Breast cancer research
Valerie Speirs, Professor of experimental pathology & oncology at the University of Aberdeen, is leading a three year study with PhD student Kerri Palmer, that hopes to identify an effective strategy for preventing breast cancer. The project, in collaboration with our friends at Breast Cancer UK, is exploring if hormone disrupting chemicals we find in our environment are making the breast more vulnerable to breast cancer.
How does our research help humans?

1 in 7 women will develop breast cancer in their lifetime
Breast cancer is the most common female cancer, affecting around 55,000 women in the UK every year. Women have a 1 in 7 chance of getting breast cancer in their lifetime, while men have a 1 in 870 lifetime chance.
When patients go through breast cancer screening, mammogram images are taken. These images reveal dark and light areas of the breast, which represent breast tissue density. Having dense breast tissue is a risk factor for breast cancer development; women with dense breasts have a four-to-six times increased risk of developing the disease.
We are also being exposed, increasingly, to a number of chemicals in our environment that can mimic the action of hormones. Researchers know that breast density is modified by hormones, but they don’t exactly know how it happens, or if hormone-mimics have the same effect.
Could fibroblasts be responsible for breast cancer development?
Fibroblasts are cells that contribute to breast tissue density. They are found all over the body, including in the breast. Their main job is to make the structural framework that holds together cells in a tissue. They can also influence other cells found in the breast – the same cells that breast cancer causes to uncontrollably grow and develop into tumours. Scientists believe that women with dense breasts have a higher risk of developing breast cancer due to the activity of fibroblasts.
Fibroblasts can respond to hormones. If we can understand how hormones affect fibroblasts and therefore how they influence breast density, then we may be able to uncover ways to target fibroblasts, to reduce the risk of people developing breast cancer and save more lives.

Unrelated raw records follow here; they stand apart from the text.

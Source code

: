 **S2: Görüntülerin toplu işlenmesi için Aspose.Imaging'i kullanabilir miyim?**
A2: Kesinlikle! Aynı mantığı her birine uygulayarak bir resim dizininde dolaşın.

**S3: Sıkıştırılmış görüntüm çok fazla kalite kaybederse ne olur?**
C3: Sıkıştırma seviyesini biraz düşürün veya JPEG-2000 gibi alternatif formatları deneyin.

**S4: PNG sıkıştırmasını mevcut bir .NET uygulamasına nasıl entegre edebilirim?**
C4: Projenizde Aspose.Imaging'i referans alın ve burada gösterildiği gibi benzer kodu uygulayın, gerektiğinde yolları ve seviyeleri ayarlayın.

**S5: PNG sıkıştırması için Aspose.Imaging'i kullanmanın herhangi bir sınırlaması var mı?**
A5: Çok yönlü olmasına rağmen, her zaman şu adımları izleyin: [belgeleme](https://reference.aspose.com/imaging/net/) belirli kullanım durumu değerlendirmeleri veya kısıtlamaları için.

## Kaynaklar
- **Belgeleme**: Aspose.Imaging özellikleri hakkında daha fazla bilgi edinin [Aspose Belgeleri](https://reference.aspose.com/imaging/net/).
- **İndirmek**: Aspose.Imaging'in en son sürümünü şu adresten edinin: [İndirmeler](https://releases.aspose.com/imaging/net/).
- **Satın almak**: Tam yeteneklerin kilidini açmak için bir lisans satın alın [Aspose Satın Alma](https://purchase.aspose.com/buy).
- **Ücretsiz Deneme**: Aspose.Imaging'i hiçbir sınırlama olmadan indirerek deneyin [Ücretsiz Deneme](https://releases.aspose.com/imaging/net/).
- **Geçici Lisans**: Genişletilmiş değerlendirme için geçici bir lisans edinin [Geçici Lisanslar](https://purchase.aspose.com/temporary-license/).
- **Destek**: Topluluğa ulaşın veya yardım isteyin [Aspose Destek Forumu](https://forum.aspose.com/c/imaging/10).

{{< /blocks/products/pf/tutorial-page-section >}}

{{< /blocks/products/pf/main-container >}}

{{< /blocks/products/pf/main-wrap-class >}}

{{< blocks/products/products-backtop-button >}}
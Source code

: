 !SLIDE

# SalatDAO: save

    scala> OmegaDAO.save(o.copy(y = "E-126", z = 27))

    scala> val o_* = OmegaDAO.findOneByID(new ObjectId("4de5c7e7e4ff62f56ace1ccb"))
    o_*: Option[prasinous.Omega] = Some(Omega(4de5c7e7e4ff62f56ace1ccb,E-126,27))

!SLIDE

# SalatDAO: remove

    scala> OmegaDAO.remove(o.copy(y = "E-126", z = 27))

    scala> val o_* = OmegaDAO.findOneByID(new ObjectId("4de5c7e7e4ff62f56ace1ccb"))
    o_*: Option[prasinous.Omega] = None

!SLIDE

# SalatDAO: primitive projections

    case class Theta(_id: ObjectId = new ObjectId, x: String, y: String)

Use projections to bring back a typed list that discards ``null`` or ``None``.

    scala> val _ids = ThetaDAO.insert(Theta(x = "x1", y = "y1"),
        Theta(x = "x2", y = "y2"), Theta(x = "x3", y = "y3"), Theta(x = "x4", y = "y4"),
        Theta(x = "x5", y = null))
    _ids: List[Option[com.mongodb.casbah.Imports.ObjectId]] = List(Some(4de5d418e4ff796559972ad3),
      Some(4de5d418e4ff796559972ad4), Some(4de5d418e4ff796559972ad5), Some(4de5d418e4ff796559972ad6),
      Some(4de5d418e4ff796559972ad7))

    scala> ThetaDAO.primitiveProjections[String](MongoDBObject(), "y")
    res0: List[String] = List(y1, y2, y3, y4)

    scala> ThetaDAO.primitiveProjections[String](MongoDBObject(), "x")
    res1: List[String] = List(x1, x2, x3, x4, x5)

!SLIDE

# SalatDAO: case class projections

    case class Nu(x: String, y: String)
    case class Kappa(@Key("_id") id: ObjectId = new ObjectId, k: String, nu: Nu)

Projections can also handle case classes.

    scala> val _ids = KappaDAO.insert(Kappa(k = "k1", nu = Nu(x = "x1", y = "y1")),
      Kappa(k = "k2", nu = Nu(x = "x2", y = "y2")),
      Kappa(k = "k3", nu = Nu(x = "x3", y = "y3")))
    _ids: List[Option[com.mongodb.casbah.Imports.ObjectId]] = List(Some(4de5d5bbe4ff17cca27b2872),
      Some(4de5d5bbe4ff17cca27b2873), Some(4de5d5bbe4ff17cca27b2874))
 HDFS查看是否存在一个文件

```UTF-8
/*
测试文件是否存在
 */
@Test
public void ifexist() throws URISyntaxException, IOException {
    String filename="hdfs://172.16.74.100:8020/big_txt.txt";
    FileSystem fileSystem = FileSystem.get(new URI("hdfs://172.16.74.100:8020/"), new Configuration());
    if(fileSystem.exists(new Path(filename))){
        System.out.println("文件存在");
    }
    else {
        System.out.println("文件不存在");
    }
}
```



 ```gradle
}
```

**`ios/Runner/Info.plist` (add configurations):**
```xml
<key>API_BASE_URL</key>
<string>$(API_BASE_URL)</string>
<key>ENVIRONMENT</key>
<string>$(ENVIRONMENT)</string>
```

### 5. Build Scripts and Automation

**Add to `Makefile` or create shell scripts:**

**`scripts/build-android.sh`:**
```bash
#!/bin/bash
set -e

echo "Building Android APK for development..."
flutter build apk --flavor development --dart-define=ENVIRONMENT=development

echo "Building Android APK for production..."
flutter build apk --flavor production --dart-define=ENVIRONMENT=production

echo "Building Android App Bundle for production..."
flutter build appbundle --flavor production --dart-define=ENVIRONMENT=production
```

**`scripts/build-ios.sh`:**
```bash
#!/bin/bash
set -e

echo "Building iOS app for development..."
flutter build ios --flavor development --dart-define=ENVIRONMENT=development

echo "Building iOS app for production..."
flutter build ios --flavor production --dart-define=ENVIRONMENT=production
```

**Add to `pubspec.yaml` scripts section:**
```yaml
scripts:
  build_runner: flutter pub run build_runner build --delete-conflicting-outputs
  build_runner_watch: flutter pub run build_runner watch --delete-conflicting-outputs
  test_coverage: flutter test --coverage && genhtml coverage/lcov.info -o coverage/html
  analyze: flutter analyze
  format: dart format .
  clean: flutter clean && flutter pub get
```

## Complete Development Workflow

What is breast tissue density?
The density of breast tissue varies between different women. Some breasts contain mostly fat, which appears dark on a mammogram. These breasts are therefore termed ‘low mammographic density’. Other breasts contain mostly standard cells that make up the breast and other types of cells that help support and connect the breast cells together. These types of cells are more dense than fat cells and so appear lighter on a mammogram. Breasts like this are thus termed ‘high mammographic density’. Women with dense breast tissue (high mammographic density) have an increased risk of developing breast cancer.
What are endocrine disrupting chemicals and how do they affect breast tissue?

Currently more money is invested into research that treats breast cancer, rather than preventing it. We are researching how breast cancer can be prevented, to save more lives.
Chemicals that can mimic the action of hormones are known as endocrine disrupting agents. These agents can be naturally occurring (such as those found in some types of plants) but most are artificial (such as those found in some plastics, personal care products, cosmetics, domestic cleaning products, food and drink).
The hormone oestrogen can stimulate cell growth in both healthy and potentially cancerous cells. Breast tissue is sensitive to oestrogenic hormones. Continued low-level exposure to endocrine disrupting agents over time can interfere with (or mimic) the action of oestrogenic hormones. This can sometimes have detrimental effects in hormone-sensitive tissues, such as breast tissue, as it can trigger events in cells that result in unwanted responses.
How are we studying breast cancer development using human-relevant animal free research?
Through engagement with pathologists, who concentrate on what tissues look like in order to diagnose disease, the team are building animal free breast cancer models. These models reflect human disease because the researchers are ensuring that they look and behave like human breast tissues.
Human disease can only be examined properly using human tissue.
Importantly, the research is not use any animals or animal-derived materials. It is being carried out using fibroblasts generated from human breast tissue, of consenting patients, with different mammographic densities.
The team are working with clinicians to explore how human breast fibroblasts respond to endocrine disrupting agents. Complex 3D laboratory models are used to examine how this may contribute to breast cancer development.
Our models are helping us address how cells called fibroblasts may affect breast cancer development. This question cannot be modelled successfully in mice because human fibroblasts are very rapidly replaced by mouse fibroblasts when they are used in mouse models.
What is the impact on animals used for research?
Professor Valerie Speirs identified, during a search of the scientific literature in July 2017, 3016 publications in the last 5 years that have used animal models to study breast cancer, including 109 with UK-based authors. These were mainly mouse models and included the 3 major types of models: genetically engineered mouse models, patient-derived xenografts (transplants) and cell line-derived xenograft models.
A typical mouse experiment usually includes four groups of 10 mice. Of these publications from UK groups, it is estimated that more than 4000 mice would have been killed, excluding any required for breeding programme, which can often run into thousands. The severity levels for these types of experiments are mostly moderate.
Professor Speirs’ research aims to replace two animal models of breast cancer, which are used currently by scientists, by using fully humanised animal free models.